Daehlie's winning margin was 8.1 seconds ahead of Sweden's Niklas Jonsson, who also was sprawled at the finish line when Daehlie came across. The two seemed to exchange a few words of congratulations as they lay side by side in the snow.

The bronze medal went to Austria's Christian Hoffmann, whom Daehlie overtook in the closing stages. After leading the Norwegian by two-tenths of a second at the 41.9K stage, Hoffman came home 53.6 seconds behind.

The 50K is the ultimate cross-country test of stamina and strategy, and Daehlie got it just right.

Russia's Alexei Prokurorov, winner of the 30K classical at the Calgary Olympics 10 years ago, led the field by about four seconds with the race one-third complete.

Daehlie and teammate Thomas Alsgaard, considered the two leading contenders for the gold medal, were sixth and seventh by this stage, only 2.3 seconds apart but with more than a half minute to make up on the leader.

At just after halfway, Vladimir Smirnov, the defending champion from Kazakstan and first to go of the 79 starters, had Jonsson, Daehlie and Hoffmann a few meters behind him.
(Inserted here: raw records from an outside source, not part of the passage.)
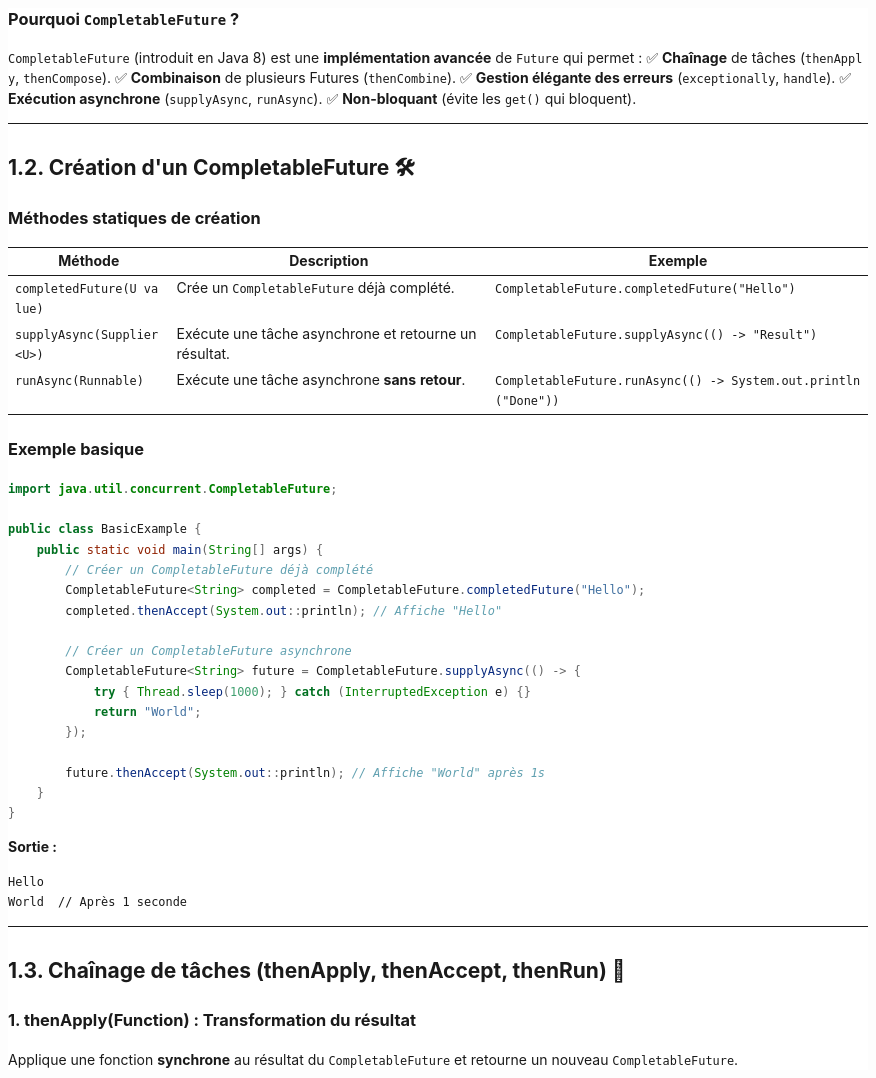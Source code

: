 ### **Pourquoi `CompletableFuture` ?**
`CompletableFuture` (introduit en Java 8) est une **implémentation avancée** de `Future` qui permet :
✅ **Chaînage** de tâches (`thenApply`, `thenCompose`).
✅ **Combinaison** de plusieurs Futures (`thenCombine`).
✅ **Gestion élégante des erreurs** (`exceptionally`, `handle`).
✅ **Exécution asynchrone** (`supplyAsync`, `runAsync`).
✅ **Non-bloquant** (évite les `get()` qui bloquent).

---
## **1.2. Création d'un CompletableFuture** 🛠️
### **Méthodes statiques de création**
| Méthode | Description | Exemple |
|---------|------------|---------|
| `completedFuture(U value)` | Crée un `CompletableFuture` déjà complété. | `CompletableFuture.completedFuture("Hello")` |
| `supplyAsync(Supplier<U>)` | Exécute une tâche asynchrone et retourne un résultat. | `CompletableFuture.supplyAsync(() -> "Result")` |
| `runAsync(Runnable)` | Exécute une tâche asynchrone **sans retour**. | `CompletableFuture.runAsync(() -> System.out.println("Done"))` |

### **Exemple basique**
```java
import java.util.concurrent.CompletableFuture;

public class BasicExample {
    public static void main(String[] args) {
        // Créer un CompletableFuture déjà complété
        CompletableFuture<String> completed = CompletableFuture.completedFuture("Hello");
        completed.thenAccept(System.out::println); // Affiche "Hello"

        // Créer un CompletableFuture asynchrone
        CompletableFuture<String> future = CompletableFuture.supplyAsync(() -> {
            try { Thread.sleep(1000); } catch (InterruptedException e) {}
            return "World";
        });

        future.thenAccept(System.out::println); // Affiche "World" après 1s
    }
}
```
**Sortie :**
```
Hello
World  // Après 1 seconde
```

---
## **1.3. Chaînage de tâches (thenApply, thenAccept, thenRun)** 🔗
### **1. thenApply(Function) : Transformation du résultat**
Applique une fonction **synchrone** au résultat du `CompletableFuture` et retourne un nouveau `CompletableFuture`.
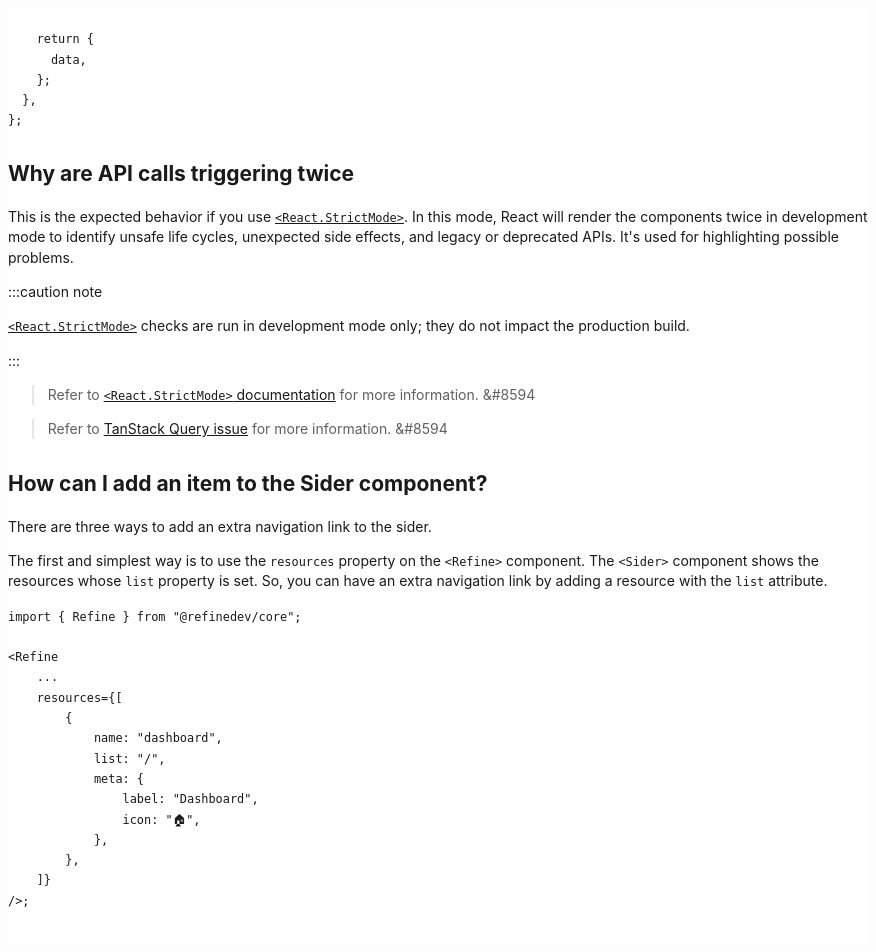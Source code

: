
 ```tsx

    return {
      data,
    };
  },
};
```

## Why are API calls triggering twice

This is the expected behavior if you use [`<React.StrictMode>`][react-strict-mode]. In this mode, React will render the components twice in development mode to identify unsafe life cycles, unexpected side effects, and legacy or deprecated APIs. It's used for highlighting possible problems.

:::caution note

[`<React.StrictMode>`][react-strict-mode] checks are run in development mode only; they do not impact the production build.

:::

> Refer to [`<React.StrictMode>` documentation][react-strict-mode] for more information. &#8594

> Refer to [TanStack Query issue](https://github.com/TanStack/query/issues/3633) for more information. &#8594

[react-strict-mode]: https://beta.reactjs.org/reference/react/StrictMode

## How can I add an item to the Sider component?

There are three ways to add an extra navigation link to the sider.

The first and simplest way is to use the `resources` property on the `<Refine>` component. The `<Sider>` component shows the resources whose `list` property is set. So, you can have an extra navigation link by adding a resource with the `list` attribute.

```tsx
import { Refine } from "@refinedev/core";

<Refine
    ...
    resources={[
        {
            name: "dashboard",
            list: "/",
            meta: {
                label: "Dashboard",
                icon: "🏠",
            },
        },
    ]}
/>;
```

<br/>


[use-form-core]: /docs/api-reference/core/hooks/useForm/
[use-form-react-hook-form]: /docs/packages/list-of-packages/index
[use-form-antd]: /docs/ui-integrations/ant-design/hooks/use-form/index
[edit-mui]: /docs/packages/list-of-packages/index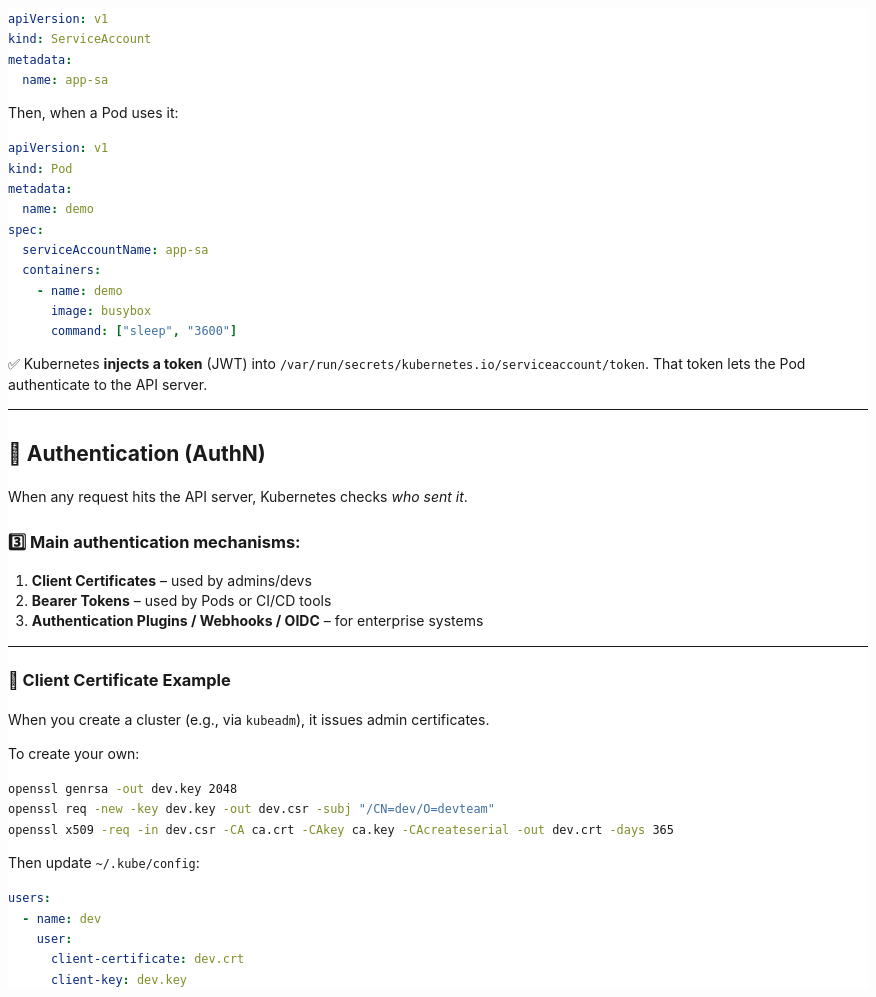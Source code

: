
 ```yaml
apiVersion: v1
kind: ServiceAccount
metadata:
  name: app-sa
```

Then, when a Pod uses it:

```yaml
apiVersion: v1
kind: Pod
metadata:
  name: demo
spec:
  serviceAccountName: app-sa
  containers:
    - name: demo
      image: busybox
      command: ["sleep", "3600"]
```

✅ Kubernetes **injects a token** (JWT) into `/var/run/secrets/kubernetes.io/serviceaccount/token`.
That token lets the Pod authenticate to the API server.

---

## 🔐 **Authentication (AuthN)**

When any request hits the API server, Kubernetes checks _who sent it_.

### 3️⃣ Main authentication mechanisms:

1. **Client Certificates** – used by admins/devs
2. **Bearer Tokens** – used by Pods or CI/CD tools
3. **Authentication Plugins / Webhooks / OIDC** – for enterprise systems

---

### 🔹 Client Certificate Example

When you create a cluster (e.g., via `kubeadm`), it issues admin certificates.

To create your own:

```bash
openssl genrsa -out dev.key 2048
openssl req -new -key dev.key -out dev.csr -subj "/CN=dev/O=devteam"
openssl x509 -req -in dev.csr -CA ca.crt -CAkey ca.key -CAcreateserial -out dev.crt -days 365
```

Then update `~/.kube/config`:

```yaml
users:
  - name: dev
    user:
      client-certificate: dev.crt
      client-key: dev.key
```

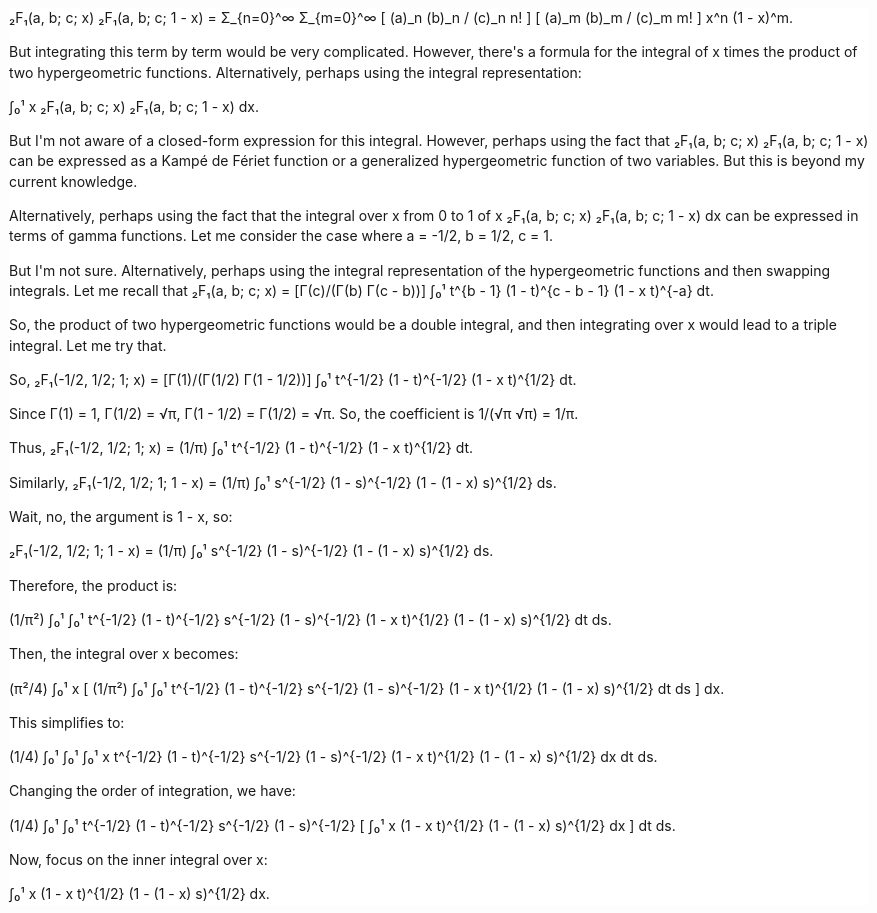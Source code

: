 ₂F₁(a, b; c; x) ₂F₁(a, b; c; 1 - x) = Σ_{n=0}^∞ Σ_{m=0}^∞ [ (a)_n (b)_n / (c)_n n! ] [ (a)_m (b)_m / (c)_m m! ] x^n (1 - x)^m.

But integrating this term by term would be very complicated. However, there's a formula for the integral of x times the product of two hypergeometric functions. Alternatively, perhaps using the integral representation:

∫₀¹ x ₂F₁(a, b; c; x) ₂F₁(a, b; c; 1 - x) dx.

But I'm not aware of a closed-form expression for this integral. However, perhaps using the fact that ₂F₁(a, b; c; x) ₂F₁(a, b; c; 1 - x) can be expressed as a Kampé de Fériet function or a generalized hypergeometric function of two variables. But this is beyond my current knowledge.

Alternatively, perhaps using the fact that the integral over x from 0 to 1 of x ₂F₁(a, b; c; x) ₂F₁(a, b; c; 1 - x) dx can be expressed in terms of gamma functions. Let me consider the case where a = -1/2, b = 1/2, c = 1.

But I'm not sure. Alternatively, perhaps using the integral representation of the hypergeometric functions and then swapping integrals. Let me recall that ₂F₁(a, b; c; x) = [Γ(c)/(Γ(b) Γ(c - b))] ∫₀¹ t^{b - 1} (1 - t)^{c - b - 1} (1 - x t)^{-a} dt.

So, the product of two hypergeometric functions would be a double integral, and then integrating over x would lead to a triple integral. Let me try that.

So, ₂F₁(-1/2, 1/2; 1; x) = [Γ(1)/(Γ(1/2) Γ(1 - 1/2))] ∫₀¹ t^{-1/2} (1 - t)^{-1/2} (1 - x t)^{1/2} dt.

Since Γ(1) = 1, Γ(1/2) = √π, Γ(1 - 1/2) = Γ(1/2) = √π. So, the coefficient is 1/(√π √π) = 1/π.

Thus, ₂F₁(-1/2, 1/2; 1; x) = (1/π) ∫₀¹ t^{-1/2} (1 - t)^{-1/2} (1 - x t)^{1/2} dt.

Similarly, ₂F₁(-1/2, 1/2; 1; 1 - x) = (1/π) ∫₀¹ s^{-1/2} (1 - s)^{-1/2} (1 - (1 - x) s)^{1/2} ds.

Wait, no, the argument is 1 - x, so:

₂F₁(-1/2, 1/2; 1; 1 - x) = (1/π) ∫₀¹ s^{-1/2} (1 - s)^{-1/2} (1 - (1 - x) s)^{1/2} ds.

Therefore, the product is:

(1/π²) ∫₀¹ ∫₀¹ t^{-1/2} (1 - t)^{-1/2} s^{-1/2} (1 - s)^{-1/2} (1 - x t)^{1/2} (1 - (1 - x) s)^{1/2} dt ds.

Then, the integral over x becomes:

(π²/4) ∫₀¹ x [ (1/π²) ∫₀¹ ∫₀¹ t^{-1/2} (1 - t)^{-1/2} s^{-1/2} (1 - s)^{-1/2} (1 - x t)^{1/2} (1 - (1 - x) s)^{1/2} dt ds ] dx.

This simplifies to:

(1/4) ∫₀¹ ∫₀¹ ∫₀¹ x t^{-1/2} (1 - t)^{-1/2} s^{-1/2} (1 - s)^{-1/2} (1 - x t)^{1/2} (1 - (1 - x) s)^{1/2} dx dt ds.

Changing the order of integration, we have:

(1/4) ∫₀¹ ∫₀¹ t^{-1/2} (1 - t)^{-1/2} s^{-1/2} (1 - s)^{-1/2} [ ∫₀¹ x (1 - x t)^{1/2} (1 - (1 - x) s)^{1/2} dx ] dt ds.

Now, focus on the inner integral over x:

∫₀¹ x (1 - x t)^{1/2} (1 - (1 - x) s)^{1/2} dx.
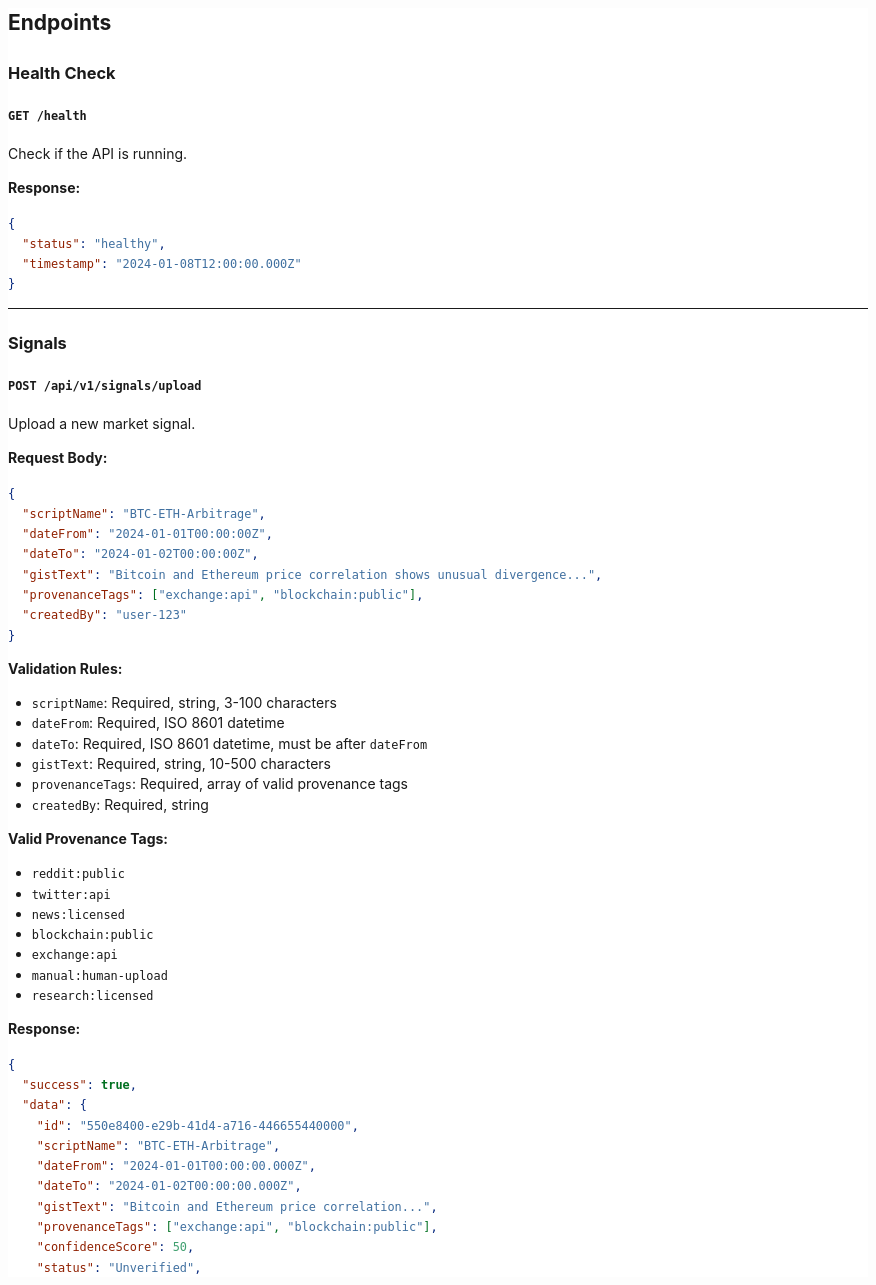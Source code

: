 ## Endpoints

### Health Check

#### `GET /health`

Check if the API is running.

**Response:**
```json
{
  "status": "healthy",
  "timestamp": "2024-01-08T12:00:00.000Z"
}
```

---

### Signals

#### `POST /api/v1/signals/upload`

Upload a new market signal.

**Request Body:**
```json
{
  "scriptName": "BTC-ETH-Arbitrage",
  "dateFrom": "2024-01-01T00:00:00Z",
  "dateTo": "2024-01-02T00:00:00Z",
  "gistText": "Bitcoin and Ethereum price correlation shows unusual divergence...",
  "provenanceTags": ["exchange:api", "blockchain:public"],
  "createdBy": "user-123"
}
```

**Validation Rules:**
- `scriptName`: Required, string, 3-100 characters
- `dateFrom`: Required, ISO 8601 datetime
- `dateTo`: Required, ISO 8601 datetime, must be after `dateFrom`
- `gistText`: Required, string, 10-500 characters
- `provenanceTags`: Required, array of valid provenance tags
- `createdBy`: Required, string

**Valid Provenance Tags:**
- `reddit:public`
- `twitter:api`
- `news:licensed`
- `blockchain:public`
- `exchange:api`
- `manual:human-upload`
- `research:licensed`

**Response:**
```json
{
  "success": true,
  "data": {
    "id": "550e8400-e29b-41d4-a716-446655440000",
    "scriptName": "BTC-ETH-Arbitrage",
    "dateFrom": "2024-01-01T00:00:00.000Z",
    "dateTo": "2024-01-02T00:00:00.000Z",
    "gistText": "Bitcoin and Ethereum price correlation...",
    "provenanceTags": ["exchange:api", "blockchain:public"],
    "confidenceScore": 50,
    "status": "Unverified",
```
But because the skiers go out at 30-second intervals, Smirnov, who announce his retirement after the race, was in 10th place.

Skiing with rivals close by can be an advantage in terms of helping to maintain momentum, and Daehlie used the situation to creep up through to join the front-runners on the leader board.

Italy's Fulvio Valbusa, in third, was stride for stride with Alsgaard. But Prokurorov, skiing with no one for company, paid for it and lost the lead to Hoffmann soon after halfway.

By two-thirds through the race, Daehlie had moved up to second ahead of Prokurorov but still 29 seconds behind Hoffmann. After that it was Valbusa, Johnsson and Alsgaard with 1 minute, 14 seconds between first and sixth.

Daehlie increased the pressure on the Austrian and only a fifth of a second separated them with 8.1K to go. It was only a matter of time before the Norwegian moved ahead as the Austrian faded and then Jonsson, skiing with the Daehlie around the Snow Harp course, saw a chance of unexpected glory.

Although they were virtually side by side, Jonsson, who started the race a half minute before the Norwegian, knew he had 30 seconds to make up.

With the finish line about 800 meters away, he made a big push for the line and opened up a gap of perhaps 60 meters on Daehlie. But it wasn't enough.

By the time Jonsson charged over the line and collapsed, Daehlie was barely 50 meters behind and, with his legs finally giving up, also crumpled to the snow as soon as he had won the gold.